Several of the partner nations (including the UK) have made more-or-less woolly commitments to buying an FLA should it appear, but the project's hitherto-most-ardent supporter (France) has withdrawn its financial support, at least in the short term. In short, the only thing on which the partner nations can agree is (since the French stopped calling it the Avion de Transport Futur, or ATF) the name.

Despite the lack of agreement, there is no doubt that the Europeans will need to replace both their tactical air lifters and their longer-range tanker-transports in the medium term. There is little doubt that, no matter what configuration or specification it may have, the FLA will never be a cost-effective one-on-one replacement for the Hercules.

There is equally little doubt that, at the moment, an ideal replacement for Europe's long-range airliner-based tanker/transports does not exist. There is little, if any, doubt that most European forces would like to have a strategic airlift capability of their own, rather than relying on the USA for moving large pieces of equipment fast over long distances.

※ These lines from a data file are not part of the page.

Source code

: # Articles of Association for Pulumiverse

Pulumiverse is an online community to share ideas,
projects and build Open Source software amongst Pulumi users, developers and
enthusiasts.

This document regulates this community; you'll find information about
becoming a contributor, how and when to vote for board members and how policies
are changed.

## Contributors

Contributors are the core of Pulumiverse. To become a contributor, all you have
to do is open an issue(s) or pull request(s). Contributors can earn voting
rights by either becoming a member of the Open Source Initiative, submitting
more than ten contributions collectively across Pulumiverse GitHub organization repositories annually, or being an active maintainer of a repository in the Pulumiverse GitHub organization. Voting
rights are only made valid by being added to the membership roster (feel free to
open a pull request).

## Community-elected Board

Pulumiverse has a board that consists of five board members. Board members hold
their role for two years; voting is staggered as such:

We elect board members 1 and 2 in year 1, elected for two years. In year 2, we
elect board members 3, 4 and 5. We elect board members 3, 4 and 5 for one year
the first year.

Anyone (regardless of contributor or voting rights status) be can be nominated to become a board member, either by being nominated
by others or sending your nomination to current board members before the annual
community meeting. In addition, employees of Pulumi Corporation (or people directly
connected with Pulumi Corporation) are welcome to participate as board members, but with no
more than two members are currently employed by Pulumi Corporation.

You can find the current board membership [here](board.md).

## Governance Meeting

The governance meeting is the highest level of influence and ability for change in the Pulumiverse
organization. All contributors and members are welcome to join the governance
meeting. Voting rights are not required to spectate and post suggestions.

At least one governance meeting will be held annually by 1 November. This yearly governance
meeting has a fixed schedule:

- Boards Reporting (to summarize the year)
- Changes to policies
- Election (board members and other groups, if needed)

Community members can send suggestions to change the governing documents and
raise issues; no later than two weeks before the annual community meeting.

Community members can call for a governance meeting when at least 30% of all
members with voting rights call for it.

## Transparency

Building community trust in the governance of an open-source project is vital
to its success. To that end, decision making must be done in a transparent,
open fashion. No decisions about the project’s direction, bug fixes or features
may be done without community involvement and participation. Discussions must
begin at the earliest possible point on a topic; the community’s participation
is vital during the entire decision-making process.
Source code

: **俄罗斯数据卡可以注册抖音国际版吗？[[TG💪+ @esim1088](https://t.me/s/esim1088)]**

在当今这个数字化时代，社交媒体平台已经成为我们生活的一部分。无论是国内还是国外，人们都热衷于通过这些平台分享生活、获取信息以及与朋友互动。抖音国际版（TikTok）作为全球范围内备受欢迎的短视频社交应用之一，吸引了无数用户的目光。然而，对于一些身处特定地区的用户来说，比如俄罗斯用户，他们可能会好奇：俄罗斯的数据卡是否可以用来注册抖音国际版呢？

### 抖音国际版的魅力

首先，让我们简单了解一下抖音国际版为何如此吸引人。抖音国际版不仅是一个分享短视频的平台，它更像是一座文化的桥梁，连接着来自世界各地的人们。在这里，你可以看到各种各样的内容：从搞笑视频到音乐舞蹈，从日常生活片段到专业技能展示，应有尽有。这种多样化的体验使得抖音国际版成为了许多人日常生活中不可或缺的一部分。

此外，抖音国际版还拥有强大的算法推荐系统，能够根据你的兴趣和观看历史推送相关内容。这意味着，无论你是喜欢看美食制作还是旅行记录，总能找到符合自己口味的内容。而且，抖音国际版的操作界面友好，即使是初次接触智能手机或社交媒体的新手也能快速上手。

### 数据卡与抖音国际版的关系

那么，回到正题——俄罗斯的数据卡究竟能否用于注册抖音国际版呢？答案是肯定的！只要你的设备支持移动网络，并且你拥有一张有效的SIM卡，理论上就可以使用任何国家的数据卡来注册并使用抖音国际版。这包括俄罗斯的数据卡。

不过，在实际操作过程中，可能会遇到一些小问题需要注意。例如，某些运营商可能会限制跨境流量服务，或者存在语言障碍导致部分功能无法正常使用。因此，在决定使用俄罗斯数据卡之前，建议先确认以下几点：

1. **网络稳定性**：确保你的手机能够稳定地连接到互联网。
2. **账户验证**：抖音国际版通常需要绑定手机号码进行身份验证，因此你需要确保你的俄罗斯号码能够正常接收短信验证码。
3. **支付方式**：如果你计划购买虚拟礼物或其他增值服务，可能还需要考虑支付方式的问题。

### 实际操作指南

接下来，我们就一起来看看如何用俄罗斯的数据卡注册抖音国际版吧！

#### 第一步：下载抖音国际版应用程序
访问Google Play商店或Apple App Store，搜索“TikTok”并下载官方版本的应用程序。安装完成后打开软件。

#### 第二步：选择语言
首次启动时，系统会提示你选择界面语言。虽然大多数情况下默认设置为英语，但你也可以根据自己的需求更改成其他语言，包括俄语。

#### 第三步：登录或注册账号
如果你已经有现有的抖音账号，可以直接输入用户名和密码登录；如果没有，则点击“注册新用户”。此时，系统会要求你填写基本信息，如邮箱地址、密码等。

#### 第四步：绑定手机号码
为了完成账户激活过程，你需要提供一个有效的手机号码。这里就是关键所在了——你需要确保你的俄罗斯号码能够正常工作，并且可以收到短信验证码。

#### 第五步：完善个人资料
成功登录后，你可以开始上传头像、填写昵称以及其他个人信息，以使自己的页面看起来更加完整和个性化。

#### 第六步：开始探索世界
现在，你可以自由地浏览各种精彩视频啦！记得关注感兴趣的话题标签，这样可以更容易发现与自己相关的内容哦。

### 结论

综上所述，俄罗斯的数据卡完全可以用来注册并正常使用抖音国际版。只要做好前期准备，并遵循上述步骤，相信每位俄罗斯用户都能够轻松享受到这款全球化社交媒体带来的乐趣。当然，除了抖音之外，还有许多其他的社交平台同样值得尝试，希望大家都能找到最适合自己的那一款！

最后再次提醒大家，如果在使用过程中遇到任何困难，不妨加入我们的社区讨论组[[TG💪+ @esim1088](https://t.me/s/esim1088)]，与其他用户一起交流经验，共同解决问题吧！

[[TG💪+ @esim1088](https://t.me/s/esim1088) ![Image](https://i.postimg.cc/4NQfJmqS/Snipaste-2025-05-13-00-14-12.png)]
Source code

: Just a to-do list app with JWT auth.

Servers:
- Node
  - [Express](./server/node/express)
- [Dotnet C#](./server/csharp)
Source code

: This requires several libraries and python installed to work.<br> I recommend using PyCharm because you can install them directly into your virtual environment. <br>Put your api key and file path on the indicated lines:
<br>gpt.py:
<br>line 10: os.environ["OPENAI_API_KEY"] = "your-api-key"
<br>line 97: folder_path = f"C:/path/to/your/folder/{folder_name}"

So why have Europe's manufacturers not given up the struggle to define the undefinable FLA, and directed their efforts towards developing a product which, with Lockheed Martin's or MDC's or Boeing's involvement, might satisfy a genuine forthcoming requirement from a customer who wants aircraft instead of artificially maintained jobs? Who knows: some Europeans might find that a Starlifter/KC-135 replacement is just what they wanted, anyway.